O TRABALHO INFANTIL NA PRODUÇÃO DE CACAU

AA ação judicial coletiva federal apresentada pelo grupo de defesa de direitos humanos IRAdvocates (International Rights Advocates) durante o passado mês de fevereiro, fez renascer o tema do tráfico e exploração de trabalho infantil nos setores do cacau da África Ocidental.

Oito cidadãos do Mali, com idades inferiores a 17 anos, alegam terem sido traficados e forçados a colher cacau na Costa do Marfim e processaram empresas como a Nestlé, a Cargill e a Mars, entre outras, pela sua participação como beneficiárias da venda de cacau a baixo custo.

O caso está pendente e o resultado esperado pelo IRAdvocates poderá não acontecer se tiver o mesmo desfecho que o do processo por eles apresentado, no ano passado, dessa vez contra a Nestlé e a Cargill, em nome de seis outras crianças, com as mesmas alegações.
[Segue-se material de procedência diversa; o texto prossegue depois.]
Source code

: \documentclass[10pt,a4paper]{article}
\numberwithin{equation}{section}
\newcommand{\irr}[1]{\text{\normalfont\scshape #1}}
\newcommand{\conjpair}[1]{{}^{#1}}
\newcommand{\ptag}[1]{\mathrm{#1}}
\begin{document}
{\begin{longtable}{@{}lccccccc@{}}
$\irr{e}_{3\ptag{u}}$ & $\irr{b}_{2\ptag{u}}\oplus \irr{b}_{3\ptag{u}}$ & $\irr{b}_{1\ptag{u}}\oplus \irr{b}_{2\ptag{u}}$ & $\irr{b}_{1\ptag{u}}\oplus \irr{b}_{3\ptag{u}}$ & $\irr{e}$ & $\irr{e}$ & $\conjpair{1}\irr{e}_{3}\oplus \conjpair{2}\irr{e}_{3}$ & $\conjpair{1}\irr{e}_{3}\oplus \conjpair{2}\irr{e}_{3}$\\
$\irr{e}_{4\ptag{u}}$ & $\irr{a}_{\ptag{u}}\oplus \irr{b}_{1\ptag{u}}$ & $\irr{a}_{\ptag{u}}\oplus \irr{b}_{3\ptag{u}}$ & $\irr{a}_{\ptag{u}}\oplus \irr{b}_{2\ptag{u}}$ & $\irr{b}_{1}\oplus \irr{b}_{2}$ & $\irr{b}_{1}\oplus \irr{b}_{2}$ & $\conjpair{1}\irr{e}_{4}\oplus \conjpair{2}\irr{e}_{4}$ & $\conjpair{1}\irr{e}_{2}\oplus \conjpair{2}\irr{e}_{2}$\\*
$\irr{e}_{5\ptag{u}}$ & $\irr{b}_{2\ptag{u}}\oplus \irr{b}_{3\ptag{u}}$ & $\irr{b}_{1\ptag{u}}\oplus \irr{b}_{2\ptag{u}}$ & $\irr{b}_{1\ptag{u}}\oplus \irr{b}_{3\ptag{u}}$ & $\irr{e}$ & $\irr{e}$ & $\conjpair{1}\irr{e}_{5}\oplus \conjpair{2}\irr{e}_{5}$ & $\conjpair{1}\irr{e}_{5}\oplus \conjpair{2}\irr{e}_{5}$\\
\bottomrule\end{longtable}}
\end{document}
O Supremo Tribunal americano decidiu, recentemente, que, relativamente a este último caso, não havia fundamento para processar as duas gigantes do setor alimentar, já que o abuso aconteceu fora dos EUA. Na decisão, redigida pelo ministro Clarence Thomas, o tribunal determinou que, embora a Nestlé e a Cargill fornecessem recursos técnicos e financeiros às fazendas de cacau, não havia evidências de que as decisões empresariais tomadas nos Estados Unidos levassem ao trabalho forçado dos trabalhadores. Ficou em aberto uma decisão definitiva sobre a possível utilização do Alien Tort Act – uma lei do século 18 – para responsabilizar as empresas americanas por abusos trabalhistas cometidos nas suas cadeias abastecimento exterior.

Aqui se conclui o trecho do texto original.